#### [TASK BRIEF]
Give again, word for word, every line in the entries below from the line with "[40000/60000] Loss: 0.07907275855541229" up to and including the line with "database avant train", and no other line.

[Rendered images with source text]
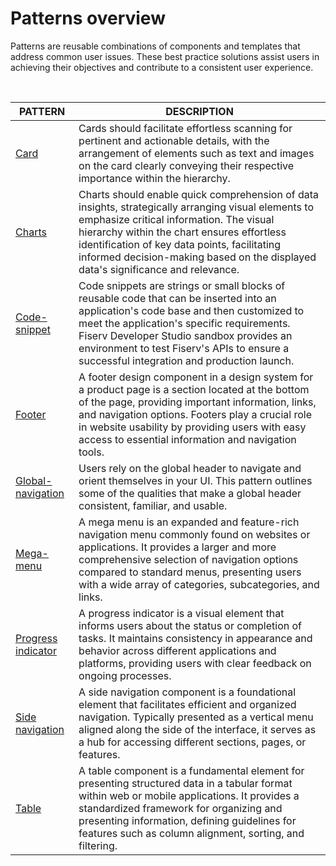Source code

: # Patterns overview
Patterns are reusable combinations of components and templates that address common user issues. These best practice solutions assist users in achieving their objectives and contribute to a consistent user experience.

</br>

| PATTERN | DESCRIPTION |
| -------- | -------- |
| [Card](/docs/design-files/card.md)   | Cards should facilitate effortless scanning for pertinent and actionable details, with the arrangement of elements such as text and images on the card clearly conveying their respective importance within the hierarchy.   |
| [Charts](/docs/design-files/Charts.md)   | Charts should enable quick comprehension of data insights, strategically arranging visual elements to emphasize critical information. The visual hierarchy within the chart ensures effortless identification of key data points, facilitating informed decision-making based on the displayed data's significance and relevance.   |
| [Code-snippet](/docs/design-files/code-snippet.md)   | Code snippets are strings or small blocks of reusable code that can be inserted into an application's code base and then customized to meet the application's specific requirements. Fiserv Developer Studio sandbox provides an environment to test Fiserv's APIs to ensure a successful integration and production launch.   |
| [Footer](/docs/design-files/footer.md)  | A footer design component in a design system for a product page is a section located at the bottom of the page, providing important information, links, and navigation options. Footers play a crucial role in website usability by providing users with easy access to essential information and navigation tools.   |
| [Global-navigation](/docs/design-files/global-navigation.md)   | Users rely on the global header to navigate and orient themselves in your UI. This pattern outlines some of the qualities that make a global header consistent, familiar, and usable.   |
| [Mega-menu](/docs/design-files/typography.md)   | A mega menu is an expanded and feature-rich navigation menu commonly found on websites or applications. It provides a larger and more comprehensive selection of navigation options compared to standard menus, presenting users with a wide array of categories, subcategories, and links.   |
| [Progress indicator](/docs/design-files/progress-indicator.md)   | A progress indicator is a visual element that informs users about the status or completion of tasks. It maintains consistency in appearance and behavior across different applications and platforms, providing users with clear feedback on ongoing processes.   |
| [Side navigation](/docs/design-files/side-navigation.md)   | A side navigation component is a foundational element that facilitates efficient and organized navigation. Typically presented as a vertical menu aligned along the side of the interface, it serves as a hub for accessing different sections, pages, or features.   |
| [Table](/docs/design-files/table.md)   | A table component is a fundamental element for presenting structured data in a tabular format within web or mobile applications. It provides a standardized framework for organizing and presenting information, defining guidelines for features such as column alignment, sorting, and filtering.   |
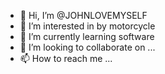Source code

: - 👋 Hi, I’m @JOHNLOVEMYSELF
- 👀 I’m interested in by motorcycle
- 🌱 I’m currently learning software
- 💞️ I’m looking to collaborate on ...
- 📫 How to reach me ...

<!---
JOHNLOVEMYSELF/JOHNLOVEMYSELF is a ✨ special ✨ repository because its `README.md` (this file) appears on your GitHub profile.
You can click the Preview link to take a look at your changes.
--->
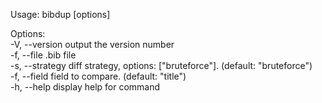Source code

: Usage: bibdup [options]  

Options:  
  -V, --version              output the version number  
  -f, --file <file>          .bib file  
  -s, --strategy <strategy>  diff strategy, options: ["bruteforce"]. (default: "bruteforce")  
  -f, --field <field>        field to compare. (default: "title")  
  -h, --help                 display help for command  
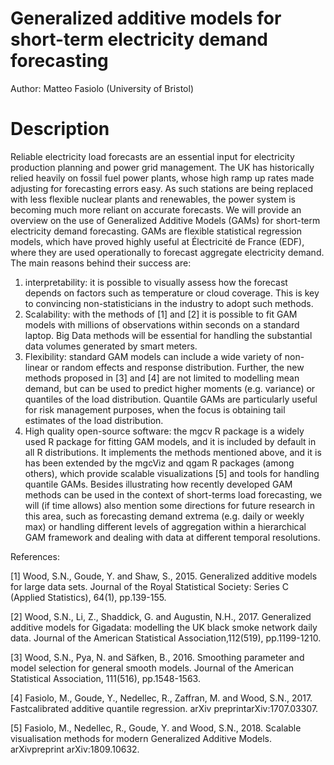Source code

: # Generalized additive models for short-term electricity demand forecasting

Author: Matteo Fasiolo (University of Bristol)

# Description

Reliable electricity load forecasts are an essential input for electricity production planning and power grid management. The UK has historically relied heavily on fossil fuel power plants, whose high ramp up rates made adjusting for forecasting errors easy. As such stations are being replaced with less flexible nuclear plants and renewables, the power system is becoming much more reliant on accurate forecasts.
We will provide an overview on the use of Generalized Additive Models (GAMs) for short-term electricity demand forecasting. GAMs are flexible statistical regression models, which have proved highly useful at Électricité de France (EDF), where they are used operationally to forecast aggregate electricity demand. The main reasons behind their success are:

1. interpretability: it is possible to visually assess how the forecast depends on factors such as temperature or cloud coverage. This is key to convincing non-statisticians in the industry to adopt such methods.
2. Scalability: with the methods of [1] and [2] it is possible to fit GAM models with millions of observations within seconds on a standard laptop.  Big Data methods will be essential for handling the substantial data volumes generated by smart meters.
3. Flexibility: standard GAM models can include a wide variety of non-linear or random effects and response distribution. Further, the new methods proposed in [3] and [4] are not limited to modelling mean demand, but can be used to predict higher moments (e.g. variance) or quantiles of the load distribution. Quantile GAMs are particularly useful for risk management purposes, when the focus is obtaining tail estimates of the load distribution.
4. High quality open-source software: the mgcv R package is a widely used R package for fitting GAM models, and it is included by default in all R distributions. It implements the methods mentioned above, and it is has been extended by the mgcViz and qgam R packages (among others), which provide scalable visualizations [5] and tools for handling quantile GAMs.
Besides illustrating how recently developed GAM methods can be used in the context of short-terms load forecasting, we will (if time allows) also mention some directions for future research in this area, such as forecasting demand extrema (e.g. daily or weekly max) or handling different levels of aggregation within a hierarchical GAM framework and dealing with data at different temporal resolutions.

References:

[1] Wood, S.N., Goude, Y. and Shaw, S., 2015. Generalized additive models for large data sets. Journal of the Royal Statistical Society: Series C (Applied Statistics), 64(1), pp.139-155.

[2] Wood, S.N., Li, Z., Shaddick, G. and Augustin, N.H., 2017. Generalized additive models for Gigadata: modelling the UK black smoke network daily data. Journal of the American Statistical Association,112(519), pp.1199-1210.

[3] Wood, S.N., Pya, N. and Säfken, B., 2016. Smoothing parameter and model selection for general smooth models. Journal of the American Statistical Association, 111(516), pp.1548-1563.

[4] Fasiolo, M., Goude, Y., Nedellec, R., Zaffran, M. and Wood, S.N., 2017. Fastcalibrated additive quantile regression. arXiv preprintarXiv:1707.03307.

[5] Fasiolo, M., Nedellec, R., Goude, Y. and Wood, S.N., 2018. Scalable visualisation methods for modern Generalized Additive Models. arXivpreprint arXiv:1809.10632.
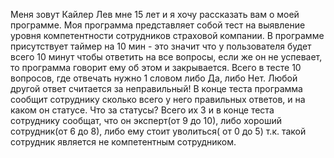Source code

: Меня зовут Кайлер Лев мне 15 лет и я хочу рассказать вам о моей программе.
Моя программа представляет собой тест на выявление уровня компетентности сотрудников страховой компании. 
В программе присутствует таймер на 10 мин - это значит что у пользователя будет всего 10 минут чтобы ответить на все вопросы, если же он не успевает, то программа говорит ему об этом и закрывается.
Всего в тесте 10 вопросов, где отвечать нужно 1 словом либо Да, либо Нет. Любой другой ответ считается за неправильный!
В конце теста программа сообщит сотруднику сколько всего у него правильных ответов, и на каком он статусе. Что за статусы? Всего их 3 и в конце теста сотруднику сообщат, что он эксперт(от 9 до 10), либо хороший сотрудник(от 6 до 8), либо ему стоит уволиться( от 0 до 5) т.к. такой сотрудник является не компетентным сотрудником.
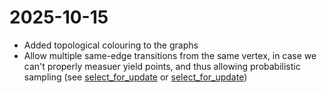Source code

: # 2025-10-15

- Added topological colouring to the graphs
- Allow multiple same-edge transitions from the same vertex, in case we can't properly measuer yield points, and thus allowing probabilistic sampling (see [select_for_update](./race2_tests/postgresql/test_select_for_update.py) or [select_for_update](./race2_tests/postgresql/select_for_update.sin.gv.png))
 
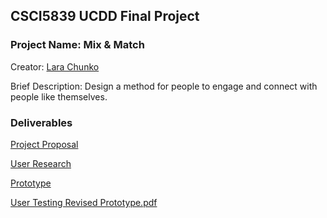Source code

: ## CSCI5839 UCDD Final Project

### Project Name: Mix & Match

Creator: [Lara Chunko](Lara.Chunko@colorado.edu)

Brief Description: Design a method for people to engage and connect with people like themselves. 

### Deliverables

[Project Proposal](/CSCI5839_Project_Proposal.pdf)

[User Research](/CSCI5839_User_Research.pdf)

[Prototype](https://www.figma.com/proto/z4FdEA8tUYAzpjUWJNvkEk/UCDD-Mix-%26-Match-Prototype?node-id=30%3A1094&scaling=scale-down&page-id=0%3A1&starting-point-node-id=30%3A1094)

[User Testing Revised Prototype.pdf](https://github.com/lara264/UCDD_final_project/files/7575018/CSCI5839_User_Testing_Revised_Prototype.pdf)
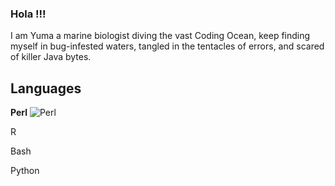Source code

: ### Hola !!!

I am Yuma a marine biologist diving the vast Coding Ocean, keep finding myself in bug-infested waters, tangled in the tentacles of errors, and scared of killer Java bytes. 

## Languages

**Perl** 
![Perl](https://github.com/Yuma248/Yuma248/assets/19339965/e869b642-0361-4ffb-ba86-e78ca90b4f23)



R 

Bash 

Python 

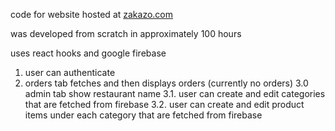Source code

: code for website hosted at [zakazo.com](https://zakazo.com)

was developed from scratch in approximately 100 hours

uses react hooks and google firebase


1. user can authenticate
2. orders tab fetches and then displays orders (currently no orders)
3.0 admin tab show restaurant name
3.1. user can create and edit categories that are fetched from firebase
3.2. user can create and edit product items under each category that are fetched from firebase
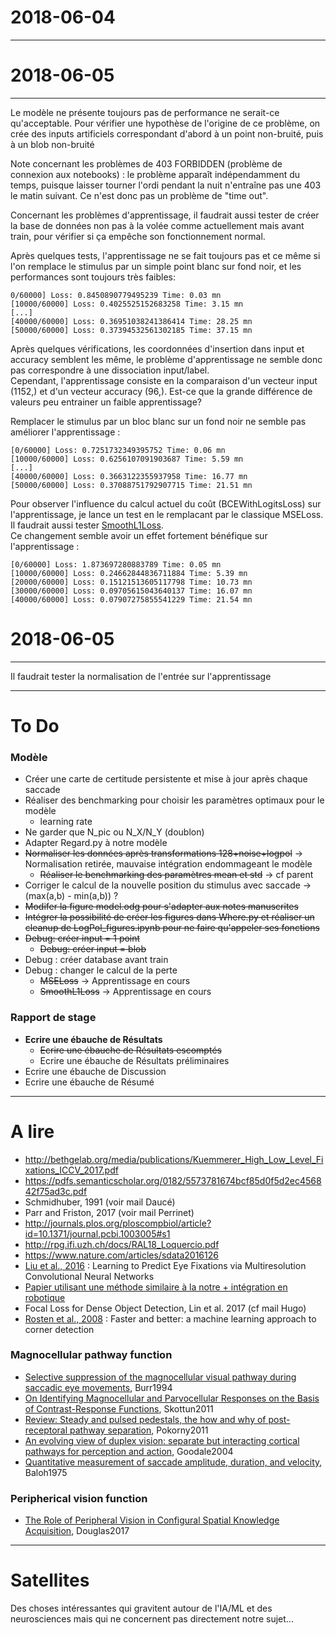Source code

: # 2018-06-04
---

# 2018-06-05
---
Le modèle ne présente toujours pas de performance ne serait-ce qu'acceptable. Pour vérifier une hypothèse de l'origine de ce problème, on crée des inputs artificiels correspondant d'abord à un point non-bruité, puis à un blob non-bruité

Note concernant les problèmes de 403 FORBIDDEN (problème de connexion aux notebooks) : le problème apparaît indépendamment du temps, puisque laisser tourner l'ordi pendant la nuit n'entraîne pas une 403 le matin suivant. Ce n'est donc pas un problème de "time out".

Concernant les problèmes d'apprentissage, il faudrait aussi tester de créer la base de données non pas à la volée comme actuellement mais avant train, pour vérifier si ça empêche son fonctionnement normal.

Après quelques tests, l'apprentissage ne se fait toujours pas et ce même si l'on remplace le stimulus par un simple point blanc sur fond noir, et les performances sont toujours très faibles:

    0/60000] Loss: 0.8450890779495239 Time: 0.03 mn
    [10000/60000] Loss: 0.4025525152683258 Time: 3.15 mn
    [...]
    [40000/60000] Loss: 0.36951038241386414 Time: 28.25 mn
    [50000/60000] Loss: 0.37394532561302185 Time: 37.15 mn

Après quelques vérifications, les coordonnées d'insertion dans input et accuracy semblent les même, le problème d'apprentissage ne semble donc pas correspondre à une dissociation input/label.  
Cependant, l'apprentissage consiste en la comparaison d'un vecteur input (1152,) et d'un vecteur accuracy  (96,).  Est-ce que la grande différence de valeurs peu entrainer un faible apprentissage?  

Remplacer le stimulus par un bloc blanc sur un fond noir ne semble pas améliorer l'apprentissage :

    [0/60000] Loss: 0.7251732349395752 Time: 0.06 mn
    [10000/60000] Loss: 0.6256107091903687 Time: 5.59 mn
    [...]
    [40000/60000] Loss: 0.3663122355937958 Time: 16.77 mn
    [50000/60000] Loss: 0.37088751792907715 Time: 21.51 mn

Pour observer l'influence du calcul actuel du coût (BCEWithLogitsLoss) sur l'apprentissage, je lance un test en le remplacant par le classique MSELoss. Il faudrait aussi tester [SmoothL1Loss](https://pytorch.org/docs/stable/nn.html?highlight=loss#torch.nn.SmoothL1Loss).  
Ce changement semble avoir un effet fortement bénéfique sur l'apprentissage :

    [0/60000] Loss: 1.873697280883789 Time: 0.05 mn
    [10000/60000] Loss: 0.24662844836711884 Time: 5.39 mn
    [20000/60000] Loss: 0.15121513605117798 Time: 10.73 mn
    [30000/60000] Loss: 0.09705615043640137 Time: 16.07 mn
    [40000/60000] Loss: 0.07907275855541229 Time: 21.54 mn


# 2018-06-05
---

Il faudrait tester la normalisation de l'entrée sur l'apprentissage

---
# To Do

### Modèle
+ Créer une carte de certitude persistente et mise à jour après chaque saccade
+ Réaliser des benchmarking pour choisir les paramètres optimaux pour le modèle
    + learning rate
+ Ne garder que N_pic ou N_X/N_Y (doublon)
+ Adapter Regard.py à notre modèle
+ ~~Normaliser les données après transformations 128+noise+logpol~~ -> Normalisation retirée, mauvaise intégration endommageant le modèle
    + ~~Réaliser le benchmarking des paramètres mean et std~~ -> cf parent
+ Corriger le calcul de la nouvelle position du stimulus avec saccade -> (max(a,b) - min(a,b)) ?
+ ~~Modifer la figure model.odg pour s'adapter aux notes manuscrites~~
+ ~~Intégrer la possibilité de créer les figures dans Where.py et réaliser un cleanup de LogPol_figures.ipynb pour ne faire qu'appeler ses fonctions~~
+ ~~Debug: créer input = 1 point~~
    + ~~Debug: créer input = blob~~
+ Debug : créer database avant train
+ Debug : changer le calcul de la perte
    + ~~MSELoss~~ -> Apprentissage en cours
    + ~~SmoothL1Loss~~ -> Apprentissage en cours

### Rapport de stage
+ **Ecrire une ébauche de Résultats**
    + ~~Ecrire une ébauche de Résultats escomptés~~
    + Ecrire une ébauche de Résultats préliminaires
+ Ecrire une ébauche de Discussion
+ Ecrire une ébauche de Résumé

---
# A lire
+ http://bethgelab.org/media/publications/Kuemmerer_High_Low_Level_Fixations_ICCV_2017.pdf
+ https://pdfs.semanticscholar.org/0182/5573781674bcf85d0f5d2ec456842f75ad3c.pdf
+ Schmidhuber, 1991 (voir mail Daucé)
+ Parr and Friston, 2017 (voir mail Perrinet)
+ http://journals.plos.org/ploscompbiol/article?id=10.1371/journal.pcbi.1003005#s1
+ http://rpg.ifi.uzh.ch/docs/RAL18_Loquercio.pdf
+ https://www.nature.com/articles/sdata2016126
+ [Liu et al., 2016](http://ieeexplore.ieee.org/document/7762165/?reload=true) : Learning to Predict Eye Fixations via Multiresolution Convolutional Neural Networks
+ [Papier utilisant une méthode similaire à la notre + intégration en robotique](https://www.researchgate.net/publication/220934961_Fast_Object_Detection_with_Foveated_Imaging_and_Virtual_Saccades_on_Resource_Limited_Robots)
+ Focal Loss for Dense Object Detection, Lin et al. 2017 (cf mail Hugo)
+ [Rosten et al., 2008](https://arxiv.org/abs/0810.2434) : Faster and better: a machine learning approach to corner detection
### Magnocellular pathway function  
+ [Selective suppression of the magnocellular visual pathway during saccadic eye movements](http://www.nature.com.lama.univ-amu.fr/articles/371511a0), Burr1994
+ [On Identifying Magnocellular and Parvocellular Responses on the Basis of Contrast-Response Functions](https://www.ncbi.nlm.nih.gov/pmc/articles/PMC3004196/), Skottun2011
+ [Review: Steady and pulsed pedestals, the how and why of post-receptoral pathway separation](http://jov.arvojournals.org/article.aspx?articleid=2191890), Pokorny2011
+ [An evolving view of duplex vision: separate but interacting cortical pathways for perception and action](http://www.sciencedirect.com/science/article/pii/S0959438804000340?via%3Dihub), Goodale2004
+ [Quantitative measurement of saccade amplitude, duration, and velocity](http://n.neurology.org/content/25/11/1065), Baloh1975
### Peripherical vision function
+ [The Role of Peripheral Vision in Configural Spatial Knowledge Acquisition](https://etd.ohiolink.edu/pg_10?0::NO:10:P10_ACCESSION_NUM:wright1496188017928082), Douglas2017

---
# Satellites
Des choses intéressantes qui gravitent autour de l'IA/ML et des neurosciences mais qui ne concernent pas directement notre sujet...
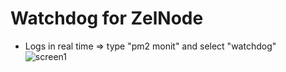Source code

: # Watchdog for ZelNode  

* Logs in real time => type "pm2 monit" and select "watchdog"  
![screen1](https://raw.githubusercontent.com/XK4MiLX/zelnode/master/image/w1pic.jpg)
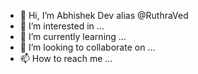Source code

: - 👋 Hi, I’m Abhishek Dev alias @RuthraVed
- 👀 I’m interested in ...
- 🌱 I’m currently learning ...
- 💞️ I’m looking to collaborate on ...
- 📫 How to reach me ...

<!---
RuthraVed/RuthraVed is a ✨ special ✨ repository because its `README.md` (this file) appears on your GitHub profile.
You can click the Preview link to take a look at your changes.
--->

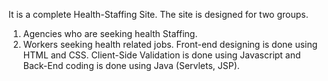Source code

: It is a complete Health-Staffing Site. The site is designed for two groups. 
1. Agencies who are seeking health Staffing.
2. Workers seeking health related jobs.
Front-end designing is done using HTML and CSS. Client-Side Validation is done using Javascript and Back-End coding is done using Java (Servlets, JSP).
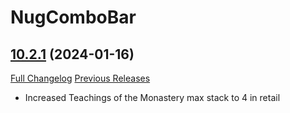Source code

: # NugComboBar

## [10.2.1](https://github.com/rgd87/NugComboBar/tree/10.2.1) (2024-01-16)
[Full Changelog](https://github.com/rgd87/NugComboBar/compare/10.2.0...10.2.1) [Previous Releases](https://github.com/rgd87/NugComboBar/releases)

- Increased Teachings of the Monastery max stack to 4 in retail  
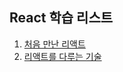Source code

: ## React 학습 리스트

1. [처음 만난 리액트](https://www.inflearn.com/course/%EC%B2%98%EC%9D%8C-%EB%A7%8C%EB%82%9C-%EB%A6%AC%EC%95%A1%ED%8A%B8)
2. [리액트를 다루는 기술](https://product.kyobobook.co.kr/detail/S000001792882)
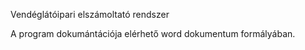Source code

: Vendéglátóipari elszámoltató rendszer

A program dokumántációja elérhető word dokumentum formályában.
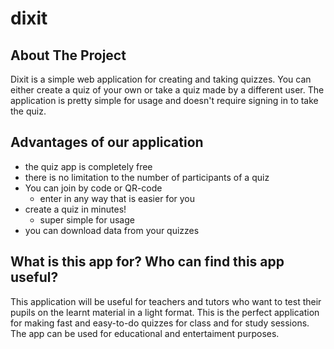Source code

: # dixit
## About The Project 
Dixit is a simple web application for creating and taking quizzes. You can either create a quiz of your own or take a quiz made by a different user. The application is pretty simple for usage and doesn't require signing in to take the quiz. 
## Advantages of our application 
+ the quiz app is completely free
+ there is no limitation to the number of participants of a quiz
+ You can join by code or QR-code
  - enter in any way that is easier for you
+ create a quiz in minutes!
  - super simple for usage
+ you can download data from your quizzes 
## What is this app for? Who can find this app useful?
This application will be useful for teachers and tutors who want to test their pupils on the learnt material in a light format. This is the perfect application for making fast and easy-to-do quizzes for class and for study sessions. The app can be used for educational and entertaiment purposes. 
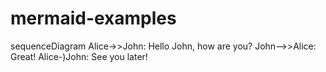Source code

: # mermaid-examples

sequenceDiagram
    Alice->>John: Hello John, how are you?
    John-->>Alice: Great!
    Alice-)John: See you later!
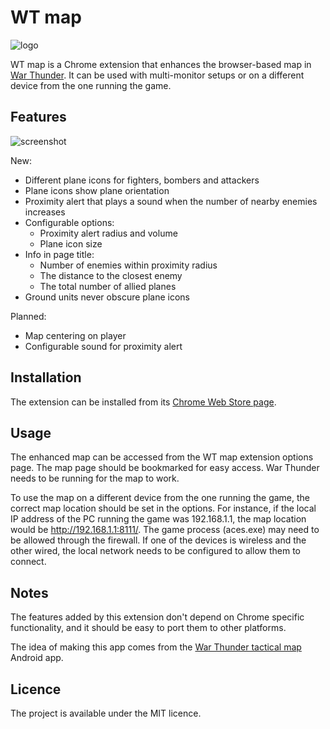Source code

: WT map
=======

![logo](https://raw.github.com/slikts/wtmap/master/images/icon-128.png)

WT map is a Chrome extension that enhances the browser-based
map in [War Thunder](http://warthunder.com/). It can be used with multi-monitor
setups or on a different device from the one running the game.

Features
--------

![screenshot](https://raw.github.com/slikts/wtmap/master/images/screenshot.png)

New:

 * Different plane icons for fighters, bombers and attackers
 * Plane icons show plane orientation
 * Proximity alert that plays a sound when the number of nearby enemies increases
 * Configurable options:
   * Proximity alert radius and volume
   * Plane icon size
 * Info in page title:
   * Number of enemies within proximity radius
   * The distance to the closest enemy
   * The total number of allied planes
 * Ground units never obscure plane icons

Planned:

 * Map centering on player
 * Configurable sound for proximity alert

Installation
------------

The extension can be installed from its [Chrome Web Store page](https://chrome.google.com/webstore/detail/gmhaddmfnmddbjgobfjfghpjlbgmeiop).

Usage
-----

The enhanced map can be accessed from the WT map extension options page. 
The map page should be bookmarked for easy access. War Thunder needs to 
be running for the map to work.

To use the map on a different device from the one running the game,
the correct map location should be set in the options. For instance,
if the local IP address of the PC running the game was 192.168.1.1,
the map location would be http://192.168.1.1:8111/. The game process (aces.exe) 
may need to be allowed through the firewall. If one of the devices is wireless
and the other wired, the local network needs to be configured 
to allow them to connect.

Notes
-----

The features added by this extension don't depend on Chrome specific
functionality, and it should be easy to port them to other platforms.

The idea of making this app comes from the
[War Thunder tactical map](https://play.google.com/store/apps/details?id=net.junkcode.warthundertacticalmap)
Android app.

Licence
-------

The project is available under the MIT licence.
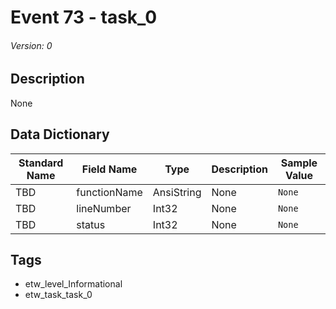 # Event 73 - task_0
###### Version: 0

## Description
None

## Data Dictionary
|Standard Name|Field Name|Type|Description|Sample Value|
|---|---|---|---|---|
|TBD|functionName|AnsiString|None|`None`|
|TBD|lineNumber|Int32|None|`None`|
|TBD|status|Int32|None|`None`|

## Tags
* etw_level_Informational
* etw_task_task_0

#### [FINISHED TASK]
    [40000/60000] Loss: 0.07907275855541229 Time: 21.54 mn


# 2018-06-05
---

Il faudrait tester la normalisation de l'entrée sur l'apprentissage

---
# To Do

### Modèle
+ Créer une carte de certitude persistente et mise à jour après chaque saccade
+ Réaliser des benchmarking pour choisir les paramètres optimaux pour le modèle
    + learning rate
+ Ne garder que N_pic ou N_X/N_Y (doublon)
+ Adapter Regard.py à notre modèle
+ ~~Normaliser les données après transformations 128+noise+logpol~~ -> Normalisation retirée, mauvaise intégration endommageant le modèle
    + ~~Réaliser le benchmarking des paramètres mean et std~~ -> cf parent
+ Corriger le calcul de la nouvelle position du stimulus avec saccade -> (max(a,b) - min(a,b)) ?
+ ~~Modifer la figure model.odg pour s'adapter aux notes manuscrites~~
+ ~~Intégrer la possibilité de créer les figures dans Where.py et réaliser un cleanup de LogPol_figures.ipynb pour ne faire qu'appeler ses fonctions~~
+ ~~Debug: créer input = 1 point~~
    + ~~Debug: créer input = blob~~
+ Debug : créer database avant train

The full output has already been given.